Lina se sorprendió al ver el pueblo aparentemente saqueado.
La entrada de madera chirriaba y tenía piezas cayéndose, el nombre del pueblo apenas colgaba de un clavo.
El polvo volaba en el aire, sin ningún sonido a la vista.
El aliento de Lina se quedó atrapado en su garganta.
Esta era la primera línea de defensa de Teran: los pueblos ubicados cerca de las fronteras.
Estos eran los lugares donde los soldados descansaban y traían suministros.
El estómago de Lina burbujeaba de ansiedad.
Giró sobre su caballo y miró las casas más allá de la entrada.
Había ollas y sartenes descartadas por todas partes, ropa rota y cortada, perros desnutridos lamiendo el suelo sucio y apenas un alma a la vista.
—Un visitante…
La cabeza de Lina se levantó de golpe.
De las casas chirriantes comenzaron a emerger figuras pequeñas y delgadas.
El estómago de Lina se retorció cuando vio que eran mujeres y sus frágiles hijos.
Los bebés se aferraban a madres esqueléticas y flacas, mientras otro niño estaba pegado a la cadera.
Lina notó que apenas había hombres jóvenes presentes.
Hace unos meses, el Emperador había ordenado que el primer o segundo hijo de cada familia fuera reclutado para luchar en la batalla.
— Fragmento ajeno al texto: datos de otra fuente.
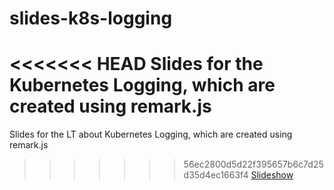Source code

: # slides-k8s-logging
<<<<<<< HEAD
Slides for the Kubernetes Logging, which are created using remark.js  
=======
Slides for the LT about Kubernetes Logging, which are created using remark.js  
>>>>>>> 56ec2800d5d22f395657b6c7d25d35d4ec1663f4
[Slideshow](https://kyohei-m.github.io/slides-k8s-logging/)

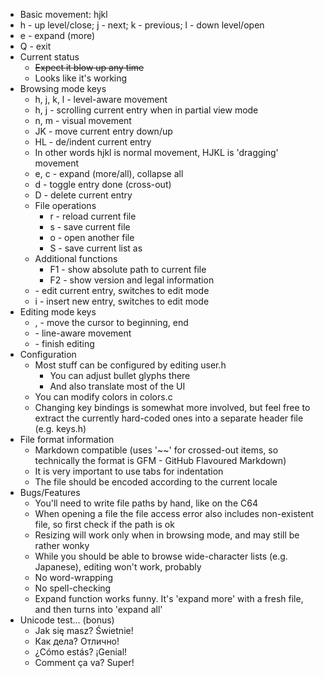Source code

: - Basic movement: hjkl
- h - up level/close; j - next; k - previous; l - down level/open
- e - expand (more)
- Q - exit
- Current status
	- ~~Expect it blow up any time~~
	- Looks like it's working
- Browsing mode keys
	- h, j, k, l - level-aware movement
	- h, j - scrolling current entry when in partial view mode
	- n, m - visual movement
	- JK - move current entry down/up
	- HL - de/indent current entry
	- In other words hjkl is normal movement, HJKL is 'dragging' movement
	- e, c - expand (more/all), collapse all
	- d - toggle entry done (cross-out)
	- D - delete current entry
	- File operations
		- r - reload current file
		- s - save current file
		- o - open another file
		- S - save current list as
	- Additional functions
		- F1 - show absolute path to current file
		- F2 - show version and legal information
	- <enter> - edit current entry, switches to edit mode
	- i - insert new entry, switches to edit mode
- Editing mode keys
	- <home>, <end> - move the cursor to beginning, end
	- <cursor keys> - line-aware movement
	- <enter> - finish editing
- Configuration
	- Most stuff can be configured by editing user.h
		- You can adjust bullet glyphs there
		- And also translate most of the UI
	- You can modify colors in colors.c
	- Changing key bindings is somewhat more involved, but feel free to extract the currently hard-coded ones into a separate header file (e.g. keys.h)
- File format information
	- Markdown compatible (uses '~~' for crossed-out items, so technically the format is GFM - GitHub Flavoured Markdown)
	- It is very important to use tabs for indentation
	- The file should be encoded according to the current locale
- Bugs/Features
	- You'll need to write file paths by hand, like on the C64
	- When opening a file the file access error also includes non-existent file, so first check if the path is ok
	- Resizing will work only when in browsing mode, and may still be rather wonky
	- While you should be able to browse wide-character lists (e.g. Japanese), editing won't work, probably
	- No word-wrapping
	- No spell-checking
	- Expand function works funny. It's 'expand more' with a fresh file, and then turns into 'expand all'
- Unicode test... (bonus)
	- Jak się masz? Świetnie!
	- Как дела? Отлично!
	- ¿Cómo estás? ¡Genial!
	- Comment ça va? Super!
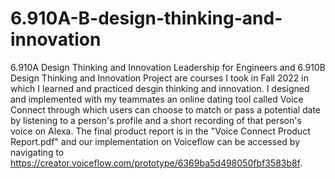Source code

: # 6.910A-B-design-thinking-and-innovation

6.910A Design Thinking and Innovation Leadership for Engineers and 6.910B Design Thinking and Innovation Project are courses I took in Fall 2022 in which I learned and practiced desgin thinking and innovation. I designed and implemented with my teammates an online dating tool called Voice Connect through which users can choose to match or pass a potential date by listening to a person's profile and a short recording of that person's voice on Alexa. The final product report is in the "Voice Connect Product Report.pdf" and our implementation on Voiceflow can be accessed by navigating to https://creator.voiceflow.com/prototype/6369ba5d498050fbf3583b8f.
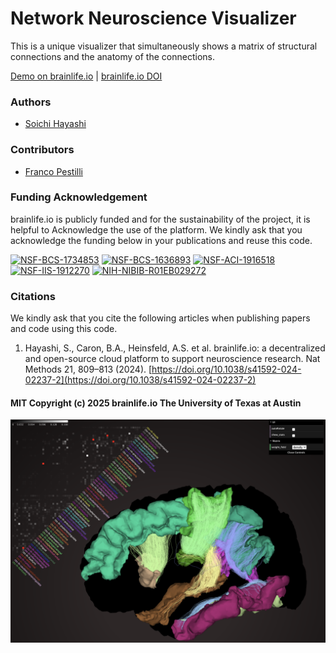 # Network Neuroscience Visualizer
This is a unique visualizer that simultaneously shows a matrix of structural connections and the anatomy of the connections.

[Demo on brainlife.io](https://brainlife.io/ui/nnview/) | [brainlife.io DOI](https://doi.org/10.25663/brainlife.ui.3)

### Authors
- [Soichi Hayashi](hayashis@iu.edu)

### Contributors
- [Franco Pestilli](frakkopesto@gmail.com)

### Funding Acknowledgement
brainlife.io is publicly funded and for the sustainability of the project, it is helpful to Acknowledge the use of the platform. We kindly ask that you acknowledge the funding below in your publications and reuse this code.

[![NSF-BCS-1734853](https://img.shields.io/badge/NSF_BCS-1734853-blue.svg)](https://nsf.gov/awardsearch/showAward?AWD_ID=1734853)
[![NSF-BCS-1636893](https://img.shields.io/badge/NSF_BCS-1636893-blue.svg)](https://nsf.gov/awardsearch/showAward?AWD_ID=1636893)
[![NSF-ACI-1916518](https://img.shields.io/badge/NSF_ACI-1916518-blue.svg)](https://nsf.gov/awardsearch/showAward?AWD_ID=1916518)
[![NSF-IIS-1912270](https://img.shields.io/badge/NSF_IIS-1912270-blue.svg)](https://nsf.gov/awardsearch/showAward?AWD_ID=1912270)
[![NIH-NIBIB-R01EB029272](https://img.shields.io/badge/NIH_NIBIB-R01EB029272-green.svg)](https://grantome.com/grant/NIH/R01-EB029272-01)

### Citations
We kindly ask that you cite the following articles when publishing papers and code using this code. 

1. Hayashi, S., Caron, B.A., Heinsfeld, A.S. et al. brainlife.io: a decentralized and open-source cloud platform to support neuroscience research. Nat Methods 21, 809–813 (2024). [https://doi.org/10.1038/s41592-024-02237-2](https://doi.org/10.1038/s41592-024-02237-2)

#### MIT Copyright (c) 2025 brainlife.io The University of Texas at Austin

![Screenshot](networkneuro-viewer.png)
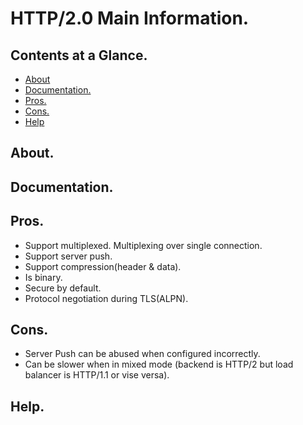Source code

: # HTTP/2.0 Main Information.





## Contents at a Glance.
* [About](#about)
* [Documentation.](#documentation)
* [Pros.](#pros)
* [Cons.](#cons)
* [Help](#help)





## About.





## Documentation.





## Pros.
* Support multiplexed. Multiplexing over single connection.
* Support server push.
* Support compression(header & data).
* Is binary.
* Secure by default.
* Protocol negotiation during TLS(ALPN).





## Cons.
* Server Push can be abused when configured incorrectly.
* Can be slower when in mixed mode (backend is HTTP/2 but load balancer is HTTP/1.1 or vise versa).





## Help.
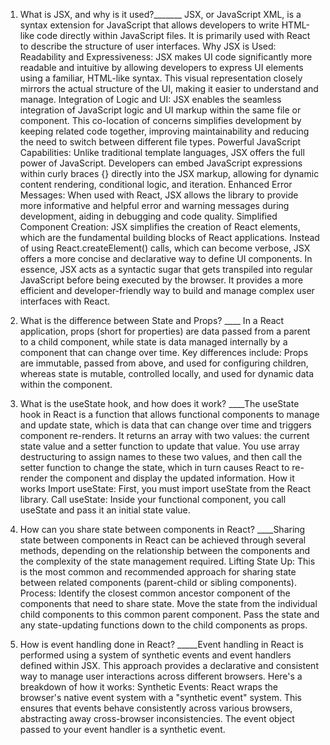 1) What is JSX, and why is it used?_______ JSX, or JavaScript XML, is a syntax extension for JavaScript that allows developers to write HTML-like code directly within JavaScript files. It is primarily used with React to describe the structure of user interfaces.
Why JSX is Used:
Readability and Expressiveness: JSX makes UI code significantly more readable and intuitive by allowing developers to express UI elements using a familiar, HTML-like syntax. This visual representation closely mirrors the actual structure of the UI, making it easier to understand and manage.
Integration of Logic and UI: JSX enables the seamless integration of JavaScript logic and UI markup within the same file or component. This co-location of concerns simplifies development by keeping related code together, improving maintainability and reducing the need to switch between different file types.
Powerful JavaScript Capabilities: Unlike traditional template languages, JSX offers the full power of JavaScript. Developers can embed JavaScript expressions within curly braces {} directly into the JSX markup, allowing for dynamic content rendering, conditional logic, and iteration.
Enhanced Error Messages: When used with React, JSX allows the library to provide more informative and helpful error and warning messages during development, aiding in debugging and code quality.
Simplified Component Creation: JSX simplifies the creation of React elements, which are the fundamental building blocks of React applications. Instead of using React.createElement() calls, which can become verbose, JSX offers a more concise and declarative way to define UI components.
In essence, JSX acts as a syntactic sugar that gets transpiled into regular JavaScript before being executed by the browser. It provides a more efficient and developer-friendly way to build and manage complex user interfaces with React.

2) What is the difference between State and Props? ____ In a React application, props (short for properties) are data passed from a parent to a child component, while state is data managed internally by a component that can change over time. Key differences include: Props are immutable, passed from above, and used for configuring children, whereas state is mutable,
 controlled locally, and used for dynamic data within the component.

3) What is the useState hook, and how does it work? ____The useState hook in React is a function that allows functional components to manage and update state, which is data that can change over time and triggers component re-renders. It returns an array with two values: the current state value and a setter function to update that value. You use array destructuring to assign names to these two values, and then call the setter function to change the state, which in turn causes React to re-render the component and display the updated information. 
How it works
Import useState: First, you must import useState from the React library. 
Call useState: Inside your functional component, you call useState and pass it an initial state value.

4) How can you share state between components in React? ____Sharing state between components in React can be achieved through several methods, depending on the relationship between the components and the complexity of the state management required.
Lifting State Up:
This is the most common and recommended approach for sharing state between related components (parent-child or sibling components).
Process:
Identify the closest common ancestor component of the components that need to share state.
Move the state from the individual child components to this common parent component.
Pass the state and any state-updating functions down to the child components as props.

5) How is event handling done in React? _____Event handling in React is performed using a system of synthetic events and event handlers defined within JSX. This approach provides a declarative and consistent way to manage user interactions across different browsers.
Here's a breakdown of how it works:
Synthetic Events: React wraps the browser's native event system with a "synthetic event" system. This ensures that events behave consistently across various browsers, abstracting away cross-browser inconsistencies. The event object passed to your event handler is a synthetic event.


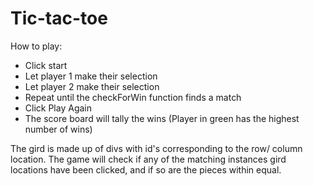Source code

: # Tic-tac-toe

How to play: 
- Click start
- Let player 1 make their selection
- Let player 2 make their selection
- Repeat until the checkForWin function finds a match
- Click Play Again 
- The score board will tally the wins (Player in green has the highest number of wins)


The gird is made up of divs with id's corresponding to the row/ column location. 
The game will check if any of the matching instances gird locations have been clicked, and if so are the pieces within equal. 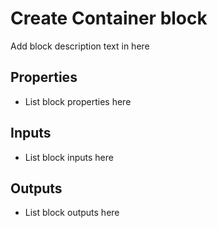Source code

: # Create Container block


Add block description text in here


## Properties
  -  List block properties here


## Inputs
  -  List block inputs here


## Outputs
  -  List block outputs here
Anteriormente había habido una hambruna en Teran, por lo tanto, las mujeres no estaban lo suficientemente saludables como para tener más de un hijo.
—¿Visitante…?
¿De palacio?
—Una mujer…
Los susurros surgieron de la nada, como una pequeña ráfaga de polvo que se convirtió en un tornado.
Muchas personas asomaron sus cabezas de las casas, revelando sus ojos cansados, labios secos y cuerpos temblorosos.
—¿Ayuda de la capital?
—Mira su ropa…
Lina lamió nerviosamente su labio inferior.
Sus muslos se tensaron sobre su caballo, que relinchó nerviosamente en protesta.
Habían estado corriendo durante un tiempo y su caballo comenzaba a sentirse cansado.
—¿Puede alguien indicarme el camino hacia el frente?
—pidió Lina, acercando su caballo a la entrada.
Los habitantes del pueblo intercambiaron expresiones vacilantes entre ellos.
Sus caras eran sombrías.
Todos parecían estar al borde de la desnutrición.
—Suministros…
—comentó una voz inquietante, justo cuando un dedo solitario señaló hacia los grandes paquetes que llevaba el caballo.
Lina se tensó.
Miró hacia abajo los suministros destinados a los soldados.
Había escuchado que había muchos soldados heridos que necesitaban toda la ayuda posible.
Precisamente por eso estaban siendo enviados médicos y enfermeras a diestra y siniestra.
Se preguntó si alguna de las personas que corrían al frente también había pasado por este pueblo y simplemente los había dejado estar.
Lina estaba atrapada en un dilema.
Los soldados necesitaban su ayuda, pero los aldeanos también.
—Suministros.
—Suministros.
Lina se detuvo.
Todos comenzaron a rodear a su caballo, con una mirada hambrienta en sus ojos.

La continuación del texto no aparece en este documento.